“Well!” said Hatsepha. “If she thinks that wearing my old hand-me-downs is supposed to impress me . . .”
“Don’t you see?” said I. “She knows! She knows exactly where her funds went from buying that hat!”
Hatsepha gaped. “Surely you don’t think?”
* * *
I can’t say that suddenly the drawing rooms of Cincinnati were festooned by Hatsepha’s hats. From time to time, we recognized a cap or a bonnet—or thought we did—but we were reassured that Erasmus was proceeding in his enterprise by Erasmus himself, who wrote more frequently than he used to, perhaps because he was curious about his son.
I have quite a knack for salesmanship [he wrote]. Indeed, it takes me back to the days when I was scavenging animal parts for James. You have to know how to talk to people, women especially. I have yet to meet a woman who doesn’t like to be told that she looks fetching in this or that, and though I know nothing about hats, I know well how to appreciate a pretty face, and this is to my advantage, for I have made more selling hats in a week than I have in years of preaching the gospel.
“Isn’t he supposed to be”—Hatsepha dropped her voice—“smuggling people?”
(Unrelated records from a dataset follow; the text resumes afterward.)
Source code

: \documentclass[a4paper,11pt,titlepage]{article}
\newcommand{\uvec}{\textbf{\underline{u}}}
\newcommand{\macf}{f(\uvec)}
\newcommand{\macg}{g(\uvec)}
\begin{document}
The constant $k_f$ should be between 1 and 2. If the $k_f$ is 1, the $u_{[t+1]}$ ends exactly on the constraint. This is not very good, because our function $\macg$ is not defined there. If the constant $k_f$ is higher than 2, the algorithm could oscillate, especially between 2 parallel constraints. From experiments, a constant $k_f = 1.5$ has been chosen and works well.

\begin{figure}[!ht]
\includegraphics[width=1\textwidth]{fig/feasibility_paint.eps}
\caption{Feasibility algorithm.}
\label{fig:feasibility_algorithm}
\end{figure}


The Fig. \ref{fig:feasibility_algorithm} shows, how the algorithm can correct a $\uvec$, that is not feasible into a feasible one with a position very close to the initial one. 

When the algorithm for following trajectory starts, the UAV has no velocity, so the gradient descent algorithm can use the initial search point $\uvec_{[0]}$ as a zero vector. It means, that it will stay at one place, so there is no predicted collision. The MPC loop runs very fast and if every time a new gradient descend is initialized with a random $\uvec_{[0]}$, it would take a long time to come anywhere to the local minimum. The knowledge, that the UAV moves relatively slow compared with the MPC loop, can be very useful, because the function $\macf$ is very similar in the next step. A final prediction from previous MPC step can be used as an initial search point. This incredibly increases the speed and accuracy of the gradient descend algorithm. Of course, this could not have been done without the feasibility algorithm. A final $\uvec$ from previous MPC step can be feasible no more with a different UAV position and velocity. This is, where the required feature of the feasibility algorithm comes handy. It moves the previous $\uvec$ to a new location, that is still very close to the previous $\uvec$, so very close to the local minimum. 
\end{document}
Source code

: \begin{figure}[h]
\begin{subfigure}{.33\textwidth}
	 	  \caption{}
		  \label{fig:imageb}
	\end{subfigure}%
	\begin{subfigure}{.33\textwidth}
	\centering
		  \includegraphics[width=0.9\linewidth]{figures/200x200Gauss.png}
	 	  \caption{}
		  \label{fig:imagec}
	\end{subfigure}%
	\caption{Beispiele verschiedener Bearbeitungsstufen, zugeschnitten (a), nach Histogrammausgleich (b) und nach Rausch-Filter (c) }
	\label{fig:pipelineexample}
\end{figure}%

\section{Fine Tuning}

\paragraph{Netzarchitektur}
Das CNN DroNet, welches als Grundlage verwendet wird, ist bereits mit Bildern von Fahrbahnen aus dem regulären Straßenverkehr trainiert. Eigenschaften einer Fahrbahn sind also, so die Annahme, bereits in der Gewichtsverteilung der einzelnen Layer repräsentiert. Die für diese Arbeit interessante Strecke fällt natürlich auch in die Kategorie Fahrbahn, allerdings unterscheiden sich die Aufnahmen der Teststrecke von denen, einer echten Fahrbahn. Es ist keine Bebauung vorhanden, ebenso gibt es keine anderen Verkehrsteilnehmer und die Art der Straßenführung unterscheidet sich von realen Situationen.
Our original scheme was that Erasmus would consult with Mrs. Beasley and her associates as to the particulars of whom to abet. Few knew all the details of the network, but Erasmus was supposed to make himself available, and when instructed, go across to Kentucky. After familiarizing himself with a town or village, he would establish trust and blend in. At a predetermined time, he would collect his cargo and conceal the person in the compartments of his carriage. The proceeds of his actual hat sales were to be used for purchasing further inventory as well as to support himself. That hats now were appearing in Cincinnati, however, indicated that he was selling into a market other than the one we had intended.
Hatsepha smacked the parchment. “He says nothing about conducting runaways!”
I scrubbed the letters for a clue. Something about the popularity of a certain style of headdress that was easily shipped, for instance. But the letter was inscrutable, and we were left guessing as to the efficacy of his enterprise.
Years passed, and we heard less and less from Erasmus. By then, William’s voice was changing, and he had grown a foot so that he met me eye to eye. I spent most of my time tutoring my nephew, exploring not only literature, but the natural world as well. We even familiarized ourselves with the sages of the time—Emerson and the like—discussing the limits of democracy, the responsibilities of the educated man. Indeed, I hadn’t been this intellectually engaged since I was married to Silas, and had to remind myself that the boy was not my peer, but rather a lad whose views were not yet formed.
“That’s my boy,” said James, marveling at William’s ability to solve an equation.
“Be careful,” said I. “He is ours only temporarily.” Even if Erasmus never returned for him, the boy would grow up.
James accused me of discouraging William from his training at Givens and Sons. As for William, he liked history, but was most alive when talking about rocks—a not altogether inconsequential talent when pertaining to the business of mines. When he was thirteen, we took him by carriage to eastern Ohio, where were located most of the mines whence James extracted his gas for lighting.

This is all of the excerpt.